Royaume-Uni: Jeremy Hunt nommé ministre des Finances pour remplacer Kwarteng

  • Ancien ministre des Affaires étrangères et de la Santé, Jeremy Hunt, 55 ans, était candidat cet été pour succéder à Boris Johnson comme Premier ministre, avant de se rallier à Rishi Sunak face à Liz Truss
  • Outre le départ de M. Kwarteng, Downing Street a aussi annoncé vendredi d'autres mouvements au sein de l'équipe en charge des Finances, dans l'espoir de rassurer les conservateurs et les marchés

LONDRES : Jeremy Hunt a été nommé vendredi ministre des Finances par la Première ministre Liz Truss peu après le limogeage de l'ancien Chancelier de l'Échiquier Kwasi Kwarteng sur fond de crise économique et politique, a annoncé Downing Street.

Ancien ministre des Affaires étrangères et de la Santé, Jeremy Hunt, 55 ans, était candidat cet été pour succéder à Boris Johnson comme Premier ministre, avant de se rallier à Rishi Sunak face à Liz Truss.

Camarade de Boris Johnson et de David Cameron à l'Université d'Oxford, M. Hunt, jugé peu charismatique, est l'une des rares personnalités à avoir ouvertement défié l'ex-Premier ministre lors du vote de confiance en juin.

En 2019, il avait perdu face à Boris Johnson lors de l'élection pour la direction du parti.

Outre le départ de M. Kwarteng, Downing Street a aussi annoncé vendredi d'autres mouvements au sein de l'équipe en charge des Finances, dans l'espoir de rassurer les conservateurs et les marchés après les remous créés par sa politique économique.Le "mini-budget" annoncé le 23 septembre, incluant d'importantes dépenses et baisses d'impôts au financement flou, avaient fait plonger la livre et tourmenté le marché de la dette.

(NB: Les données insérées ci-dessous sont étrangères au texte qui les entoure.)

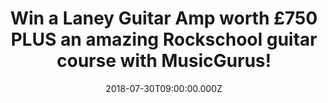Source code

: ---
campaign-uuid: "c-df94a94c-af7f-4027-9a16-135b24b8bca2"
type: "Preview"
category: "Gifts"
date: "2018-07-30T09:00:00.000Z"
end-date: "2018-08-30T23:59:00.000Z"
disable-form: false
is_promoted: true
has_entry_page: true
title: "Win a Laney Guitar Amp worth £750 PLUS an amazing Rockschool guitar course\
  \ with MusicGurus!"
competition-description: "<p>The #1 place to learn music online MusicGurus is giving\
  \ away an incredible prize for a music-lover: a Laney Guitar Amp worth £750 PLUS\
  \ an amazing Rockschool guitar course which includes many lessons!</p> \r\n<p>Whether\
  \ you’re a beginner or improver, enter now to win this amazing prize and get on\
  \ your way to becoming a rockstar with MusicGurus!</p>"
hero-header: "Win a Laney Guitar Amp worth £750 PLUS an amazing Rockschool guitar\
  \ course with MusicGurus!"
terms-confirmation: "N/A"
banner-img: "https://assets.expresslyapp.com/asset-057bc55a-e01d-4d38-821d-eb2c03919a80.jpg"
logo-left-href: "https://www.musicgurus.com/"
logo-left-image: "https://assets.expresslyapp.com/asset-78f189a4-1ce3-4c02-85c0-e96cd9039121.jpg"
logo-left-title: "MusicGurus"
bg-image-hero: "https://assets.expresslyapp.com/asset-af9c33d1-e150-489e-806a-e4f9bd209f54.png"
bg-image-first: "https://assets.expresslyapp.com/asset-782baafa-bd8b-4d81-b160-eb724f1b0377.png"
bg-image-second: "https://assets.expresslyapp.com/asset-e08839e6-ea44-48d7-a1a7-3601208ad948.png"
bg-image-third: "https://assets.expresslyapp.com/asset-ab6af562-e01c-4c64-8979-474a09c5b002.png"
section1-content: "MusicGurus.com is the #1 place to learn music online. Whether you’\
  re just starting out or already an experienced musician, choose from 1000s of video\
  \ lessons across a range of instruments and styles taught by top teachers and contemporary\
  \ stars such as Katie Melua, Everything Everything and Radiohead."
section2-content: "<p>Students can learn anything from piano to electronic music production\
  \ with HD video lessons and get 1-2-1 personalized tutoring from awesome teachers\
  \ anytime, anywhere.</p>\r\n<p>What’s even better is that MusicGurus have just released\
  \ a new guitar course with Rockschool, who are the global leaders in contemporary\
  \ music education and exams and you can take a course for free as part of this awesome\
  \ prize!</p>"
section3-content: "<p>If you’re liking what you’re hearing… get ready to become a\
  \ rockstar because NME AAA is partnering with MusicGurus to give one lucky winner\
  \ a Laney GH30R-112 amp worth £750 plus a free Rockschool guitar course at a level\
  \ that suits you which includes many lessons!</p>\r\n<p>Enter the form below and\
  \ show your inner musician side with MusicGurus and this amazing prize!</p>\r\n\
  <p>Good luck!</p>"
entry-title: "Win a Laney Guitar Amp worth £750 PLUS an amazing Rockschool guitar\
  \ course with MusicGurus!"
entry-content: "Enter the draw to win a Laney Guitar Amp worth £750 and amazing Rockschool\
  \ guitar course with MusicGurus by completing the form below before 23:59 on 30th\
  \ of August 2018."
has-winner: false
prize-description: "A Laney Guitar Amp worth £750 PLUS plus a free Rockschool guitar\
  \ course which includes many lessons."
special-conditions: "Multiple entries are allowed up to one every day."
---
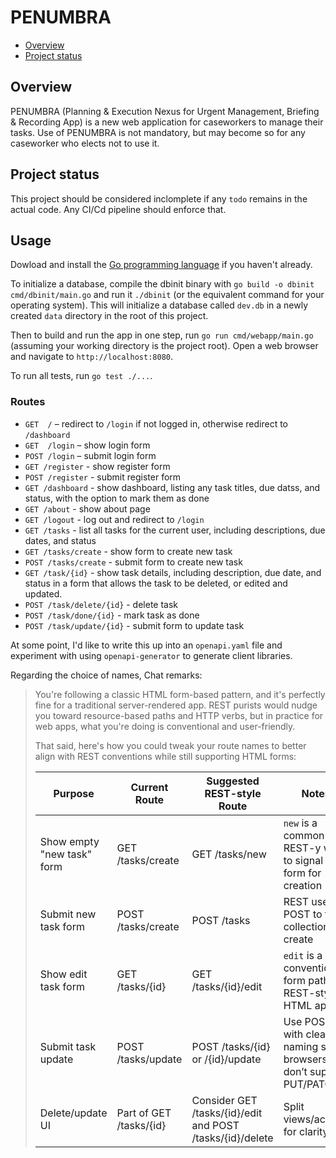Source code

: # PENUMBRA

- [Overview](#overview)
- [Project status](#project-status)

## Overview

PENUMBRA (Planning & Execution Nexus for Urgent Management, Briefing & Recording App) is a new web application for caseworkers to manage their tasks. Use of PENUMBRA is not mandatory, but may become so for any caseworker who elects not to use it.

## Project status

This project should be considered inclomplete if any `todo` remains in the actual code. Any CI/Cd pipeline should enforce that.

## Usage

Dowload and install the [Go programming language](https://go.dev/doc/install) if you haven't already.

To initialize a database, compile the dbinit binary with `go build -o dbinit cmd/dbinit/main.go` and run it `./dbinit` (or the equivalent command for your operating system). This will initialize a database called `dev.db` in a newly created `data` directory in the root of this project.

Then to build and run the app in one step, run `go run cmd/webapp/main.go` (assuming your working directory is the project root). Open a web browser and navigate to `http://localhost:8080`.

To run all tests, run `go test ./...`.

### Routes

- `GET  /` – redirect to `/login` if not logged in, otherwise redirect to `/dashboard`
- `GET  /login` – show login form
- `POST /login` – submit login form
- `GET /register` - show register form
- `POST /register` - submit register form
- `GET /dashboard` - show dashboard, listing any task titles, due datss, and status, with the option to mark them as done
- `GET /about` - show about page
- `GET /logout` - log out and redirect to `/login`
- `GET /tasks` - list all tasks for the current user, including descriptions, due dates, and status
- `GET /tasks/create` - show form to create new task
- `POST /tasks/create` - submit form to create new task
- `GET /task/{id}` - show task details, including description, due date, and status in a form that allows the task to be deleted, or edited and updated.
- `POST /task/delete/{id}` - delete task
- `POST /task/done/{id}` - mark task as done
- `POST /task/update/{id}` - submit form to update task

At some point, I'd like to write this up into an `openapi.yaml` file and experiment with using `openapi-generator` to generate client libraries.

Regarding the choice of names, Chat remarks:

> You're following a classic HTML form-based pattern, and it's perfectly fine for a traditional server-rendered app. REST purists would nudge you toward resource-based paths and HTTP verbs, but in practice for web apps, what you're doing is conventional and user-friendly.
>
> That said, here's how you could tweak your route names to better align with REST conventions while still supporting HTML forms:
>
> | Purpose                    | Current Route           | Suggested REST-style Route                                | Notes                                                             |
> | -------------------------- | ----------------------- | --------------------------------------------------------- | ----------------------------------------------------------------- |
> | Show empty "new task" form | GET /tasks/create       | GET /tasks/new                                            | `new` is a common REST-y way to signal a form for creation        |
> | Submit new task form       | POST /tasks/create      | POST /tasks                                               | REST uses POST to the collection to create                        |
> | Show edit task form        | GET /tasks/{id}         | GET /tasks/{id}/edit                                      | `edit` is a conventional form path in REST-style HTML apps        |
> | Submit task update         | POST /tasks/update      | POST /tasks/{id} or /{id}/update                          | Use POST with clear naming since browsers don’t support PUT/PATCH |
> | Delete/update UI           | Part of GET /tasks/{id} | Consider GET /tasks/{id}/edit and POST /tasks/{id}/delete | Split views/actions for clarity                                   |
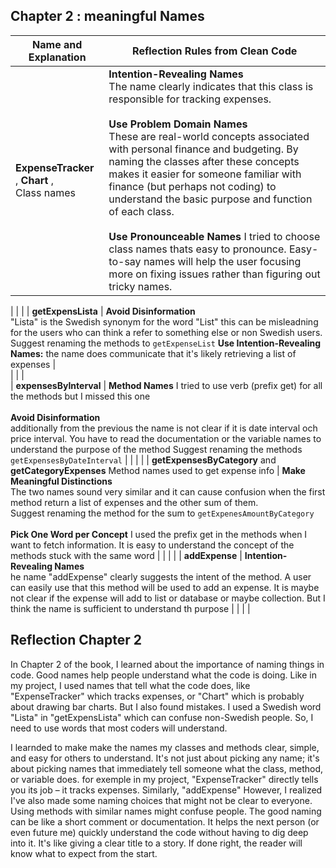 ## Chapter 2 : meaningful Names 


| Name and Explanation                    | Reflection Rules from Clean Code                    |
|-----------------------------------------|------------------------------------------------------|
| **ExpenseTracker**  , **Chart** , <br> Class names                    | **Intention-Revealing Names**<br>The name clearly indicates that this class is responsible for tracking expenses.<br> <br>**Use Problem Domain Names** <br>  These are real-world concepts associated with personal finance and budgeting. By naming the classes after these concepts makes it easier for someone familiar with finance (but perhaps not coding) to understand the basic purpose and function of each class. <br> <br> **Use Pronounceable Names** I tried to choose class names thats easy to pronounce. Easy-to-say names will help the user focusing more on fixing issues rather than figuring out tricky names.             |     
|
|                                             |
| **getExpensLista** | **Avoid Disinformation**<br>"Lista" is the Swedish synonym for the word "List" this can be misleadning for the users who can think a refer to something else or non Swedish users.<br> Suggest renaming the methods to `getExpenseList`  **Use Intention-Revealing Names:** the name does communicate that it's likely retrieving a list of expenses  |                          
|                                           | |      
| **expensesByInterval**                    | **Method Names** I tried to use verb (prefix get) for all the methods but I missed this one <br> <br> **Avoid Disinformation** <br> additionally from the previous the name is not clear if it is date interval och price interval. You have to read the documentation or the variable names to understand the purpose of the method Suggest renaming the methods `getExpensesByDateInterval`     | 
|                                           |                               |
| **getExpensesByCategory** and  **getCategoryExpenses**  Method names used to get expense info                                    |   **Make Meaningful Distinctions**<br>   The two names sound very similar and it can cause confusion when the first method return a list of expenses and the other sum of them.<br> Suggest renaming the method for the sum to   `getExpenesAmountByCategory`<br> <br> **Pick One Word per Concept** I used the prefix get in the methods when I want to fetch information. It is easy to understand the concept of the methods stuck with the same word         |
|                                           |                                                     |
| **addExpense**    | **Intention-Revealing Names**<br> he name "addExpense" clearly suggests the intent of the method. A user can easily use that this method will be used to add an expense. It is maybe not clear if the expense will add to list or database or maybe collection. But I think the name is sufficient to understand th purpose   |
|                   |                   |


## Reflection Chapter 2 

In Chapter 2 of the book, I learned about the importance of naming things in code. Good names help people understand what the code is doing. Like in my project, I used names that tell what the code does, like "ExpenseTracker" which tracks expenses, or "Chart" which is probably about drawing bar charts. But I also found mistakes. I used a Swedish word "Lista" in "getExpensLista" which can confuse non-Swedish people. So, I need to use words that most coders will understand.

I learnded to make make the names my classes and methods clear, simple, and easy for others to understand. It's not just about picking any name; it's about picking names that immediately tell someone what the class, method, or variable does. for exemple in my project, "ExpenseTracker" directly tells you its job – it tracks expenses. Similarly, "addExpense" However, I realized I've also made some naming choices that might not be clear to everyone. Using methods with similar names might confuse people.
The good naming can be like a short comment or documentation. It helps the next person (or even future me) quickly understand the code without having to dig deep into it. It's like giving a clear title to a story. If done right, the reader will know what to expect from the start.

Jeremy Hunt, un politicien expérimenté au Trésor pour rassurer les marchés

Habitué des arcanes du gouvernement britannique, ancien ministre des Affaires Etrangères et de la Santé, Jeremy Hunt, un partisan d'impôts modérés comme la Première ministre Liz Truss, arrive à la tête du Trésor britannique avec la mission de ramener le calme sur les marchés.

Quatrième Chancelier en seulement quatre mois, il prend la relève de Kwasi Kwarteng, un ultralibéral emporté par la panique suscitée par des baisses d'impôts massives et mal financées, qui avaient fait plonger fin septembre la livre à son plus bas historique et fait flamber les taux d'emprunt de l'Etat britannique.

M. Hunt, entrepreneur de profession de 55 ans, est «l'un des parlementaires les plus expérimentés et les plus respectés et il partage mes convictions et mes ambitions pour notre pays», notamment «mon désir d'une économie à forte croissance et à faible fiscalité», a assuré la Première ministre dans une brève conférence de presse vendredi.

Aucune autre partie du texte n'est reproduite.